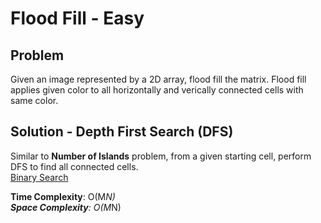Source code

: # Flood Fill - Easy

## Problem
Given an image represented by a 2D array, flood fill the matrix. Flood fill applies given color to all horizontally and verically connected cells with same color.

## Solution - Depth First Search (DFS)
Similar to **Number of Islands** problem, from a given starting cell, perform DFS to find all connected cells. <br />
[Binary Search](https://github.com/jecjung520/Algorithm/blob/main/Two%20Pointers/Pair%20with%20Target%20Sum%20-%20Easy/targetSum1.cc)

**Time Complexity**: O(M*N) <br />
**Space Complexity**: O(M*N)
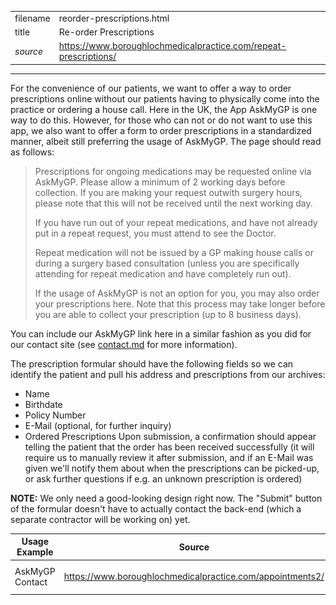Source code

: |          |                                                                  |
|----------|------------------------------------------------------------------|
| filename | reorder-prescriptions.html                                       |
| title    | Re-order Prescriptions                                           |
| *source* | https://www.boroughlochmedicalpractice.com/repeat-prescriptions/ |
-------------------------------------------------------------------------------

For the convenience of our patients, we want to offer a way to order prescriptions online without our patients having to physically come into the practice or ordering a house call. Here in the UK, the App AskMyGP is one way to do this. However, for those who can not or do not want to use this app, we also want to offer a form to order prescriptions in a standardized manner, albeit still preferring the usage of AskMyGP. The page should read as follows: 

> Prescriptions for ongoing medications may be requested online via AskMyGP. Please allow a minimum of 2 working days before collection. If you are making your request outwith surgery hours, please note that this will not be received until the next working day.
> 
> If you have run out of your repeat medications, and have not already put in a repeat request, you must attend to see the Doctor.
> 
> Repeat medication will not be issued by a GP making house calls or during a surgery based consultation (unless you are specifically attending for repeat medication and have completely run out).
> 
> If the usage of AskMyGP is not an option for you, you may also order your prescriptions here. Note that this process may take longer before you are able to collect your prescription (up to 8 business days).
 
You can include our AskMyGP link here in a similar fashion as you did for our contact site (see [contact.md](contact.md) for more information).

The prescription formular should have the following fields so we can identify the patient and pull his address and prescriptions from our archives:
- Name
- Birthdate
- Policy Number
- E-Mail (optional, for further inquiry)
- Ordered Prescriptions
Upon submission, a confirmation should appear telling the patient that the order has been received successfully (it will require us to manually review it after submission, and if an E-Mail was given we'll notify them about when the prescriptions can be picked-up, or ask further questions if e.g. an unknown prescription is ordered)

**NOTE:** We only need a good-looking design right now. The "Submit" button of the formular doesn't have to actually contact the back-end (which a separate contractor will be working on) yet.


| Usage Example    | Source                                                     | Image                                               |
|------------------|------------------------------------------------------------|-----------------------------------------------------|
| AskMyGP Contact  |  https://www.boroughlochmedicalpractice.com/appointments2/ | ![Prescriptions via AskMyGP](../images/askmygp.png) |
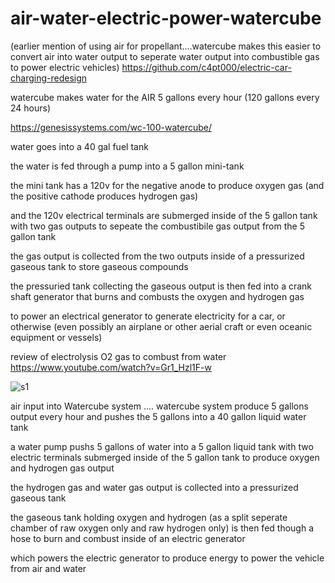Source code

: # air-water-electric-power-watercube

(earlier mention of using air for propellant....watercube makes this easier to convert air into water output to seperate water output into combustible gas to power electric vehicles)
https://github.com/c4pt000/electric-car-charging-redesign


watercube makes water for the AIR 5 gallons every hour (120 gallons every 24 hours)

https://genesissystems.com/wc-100-watercube/


water goes into a 40 gal fuel tank

the water is fed through a pump into a 5 gallon mini-tank

the mini tank has a 120v for the negative anode to produce oxygen gas (and the positive cathode produces hydrogen gas)

and the 120v electrical terminals are submerged inside of the 5 gallon tank with two gas outputs to sepeate the combustibile gas output from the 5 gallon tank

the gas output is collected from the two outputs inside of a pressurized gaseous tank to store gaseous compounds

the pressuried tank collecting the gaseous output is then fed into a crank shaft generator that burns and combusts the oxygen and hydrogen gas

to power an electrical generator to generate electricity for a car, or otherwise (even possibly an airplane or other aerial craft or even oceanic equipment or vessels)




review of electrolysis O2 gas to combust from water
https://www.youtube.com/watch?v=Gr1_Hzl1F-w


![s1](https://github.com/c4pt000/air-water-electric-power-watercube/releases/download/fenergy/air-water-electric.png)


air input into Watercube system .... watercube system produce 5 gallons output every hour and pushes the 5 gallons into a 40 gallon liquid water tank

a water pump pushs 5 gallons of water into a 5 gallon liquid tank with two electric terminals submerged inside of the 5 gallon tank to produce oxygen and hydrogen gas output

the hydrogen gas and water gas output is collected into a pressurized gaseous tank 

the gaseous tank holding oxygen and hydrogen (as a split seperate chamber of raw oxygen only and raw hydrogen only) is then fed though a hose to burn and combust inside of an electric generator

which powers the electric generator to produce energy to power the vehicle from air and water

|---|

## Exercise aim
Please find every line in the records above that holds the word "repeat" and copy it.

## Task output
| *source* | https://www.boroughlochmedicalpractice.com/repeat-prescriptions/ |
> If you have run out of your repeat medications, and have not already put in a repeat request, you must attend to see the Doctor.
> Repeat medication will not be issued by a GP making house calls or during a surgery based consultation (unless you are specifically attending for repeat medication and have completely run out).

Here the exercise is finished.